Stored records =>

---+---

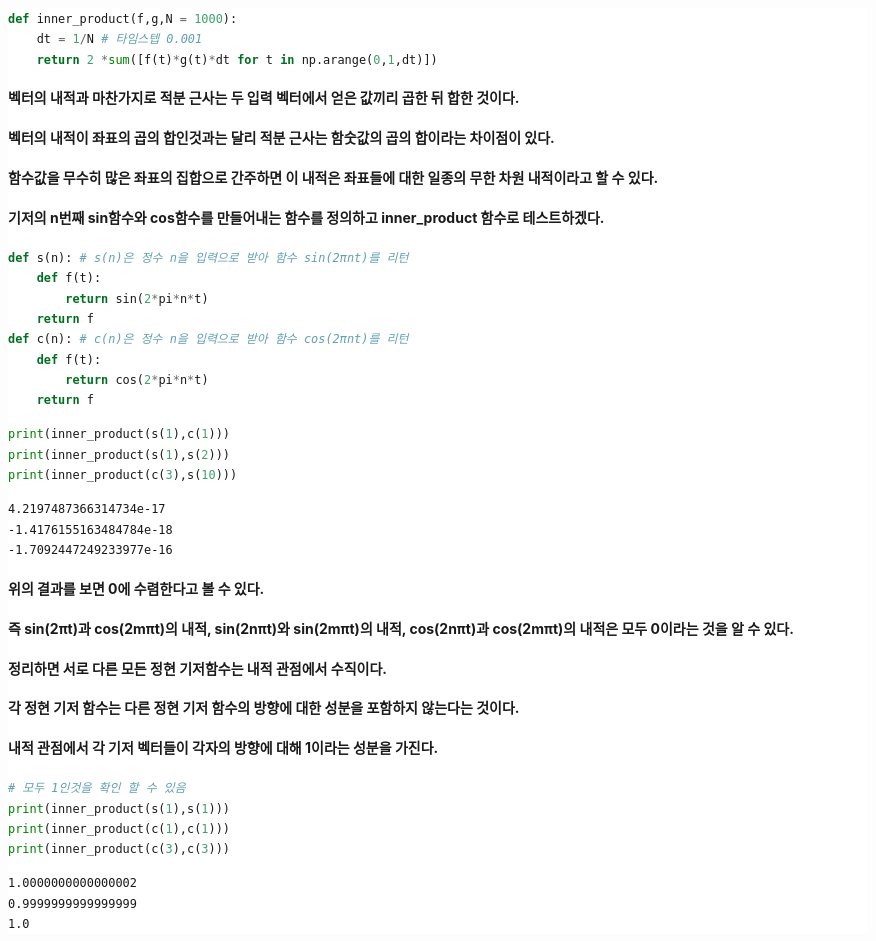 
```python
def inner_product(f,g,N = 1000):
    dt = 1/N # 타임스텝 0.001
    return 2 *sum([f(t)*g(t)*dt for t in np.arange(0,1,dt)]) 
```

#### 벡터의 내적과 마찬가지로 적분 근사는 두 입력 벡터에서 얻은 값끼리 곱한 뒤 합한 것이다.
#### 벡터의 내적이 좌표의 곱의 합인것과는 달리 적분 근사는 함숫값의 곱의 합이라는 차이점이 있다.
#### 함수값을 무수히 많은 좌표의 집합으로 간주하면 이 내적은 좌표들에 대한 일종의 무한 차원 내적이라고 할 수 있다.
#### 기저의 n번째 sin함수와 cos함수를 만들어내는 함수를 정의하고 inner_product 함수로 테스트하겠다.


```python
def s(n): # s(n)은 정수 n을 입력으로 받아 함수 sin(2πnt)를 리턴
    def f(t):
        return sin(2*pi*n*t)
    return f
def c(n): # c(n)은 정수 n을 입력으로 받아 함수 cos(2πnt)를 리턴
    def f(t):
        return cos(2*pi*n*t)
    return f
```


```python
print(inner_product(s(1),c(1)))
print(inner_product(s(1),s(2)))
print(inner_product(c(3),s(10)))
```

    4.2197487366314734e-17
    -1.4176155163484784e-18
    -1.7092447249233977e-16
    

#### 위의 결과를 보면 0에 수렴한다고 볼 수 있다.
#### 즉 sin(2πt)과 cos(2mπt)의 내적, sin(2nπt)와 sin(2mπt)의 내적, cos(2nπt)과 cos(2mπt)의 내적은 모두 0이라는 것을 알 수 있다.
#### 정리하면 서로 다른 모든 정현 기저함수는 내적 관점에서 수직이다.
#### 각 정현 기저 함수는 다른 정현 기저 함수의 방향에 대한 성분을 포함하지 않는다는 것이다.
#### 내적 관점에서 각 기저 벡터들이 각자의 방향에 대해 1이라는 성분을 가진다.


```python
# 모두 1인것을 확인 할 수 있음
print(inner_product(s(1),s(1)))
print(inner_product(c(1),c(1)))
print(inner_product(c(3),c(3)))
```

    1.0000000000000002
    0.9999999999999999
    1.0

---+---

Transcribe the data exactly, minus any images.

```python
def inner_product(f,g,N = 1000):
    dt = 1/N # 타임스텝 0.001
    return 2 *sum([f(t)*g(t)*dt for t in np.arange(0,1,dt)]) 
```

#### 벡터의 내적과 마찬가지로 적분 근사는 두 입력 벡터에서 얻은 값끼리 곱한 뒤 합한 것이다.
#### 벡터의 내적이 좌표의 곱의 합인것과는 달리 적분 근사는 함숫값의 곱의 합이라는 차이점이 있다.
#### 함수값을 무수히 많은 좌표의 집합으로 간주하면 이 내적은 좌표들에 대한 일종의 무한 차원 내적이라고 할 수 있다.
#### 기저의 n번째 sin함수와 cos함수를 만들어내는 함수를 정의하고 inner_product 함수로 테스트하겠다.


```python
def s(n): # s(n)은 정수 n을 입력으로 받아 함수 sin(2πnt)를 리턴
    def f(t):
        return sin(2*pi*n*t)
    return f
def c(n): # c(n)은 정수 n을 입력으로 받아 함수 cos(2πnt)를 리턴
    def f(t):
        return cos(2*pi*n*t)
    return f
```


```python
print(inner_product(s(1),c(1)))
print(inner_product(s(1),s(2)))
print(inner_product(c(3),s(10)))
```

    4.2197487366314734e-17
    -1.4176155163484784e-18
    -1.7092447249233977e-16
    

#### 위의 결과를 보면 0에 수렴한다고 볼 수 있다.
#### 즉 sin(2πt)과 cos(2mπt)의 내적, sin(2nπt)와 sin(2mπt)의 내적, cos(2nπt)과 cos(2mπt)의 내적은 모두 0이라는 것을 알 수 있다.
#### 정리하면 서로 다른 모든 정현 기저함수는 내적 관점에서 수직이다.
#### 각 정현 기저 함수는 다른 정현 기저 함수의 방향에 대한 성분을 포함하지 않는다는 것이다.
#### 내적 관점에서 각 기저 벡터들이 각자의 방향에 대해 1이라는 성분을 가진다.


```python
# 모두 1인것을 확인 할 수 있음
print(inner_product(s(1),s(1)))
print(inner_product(c(1),c(1)))
print(inner_product(c(3),c(3)))
```

    1.0000000000000002
    0.9999999999999999
    1.0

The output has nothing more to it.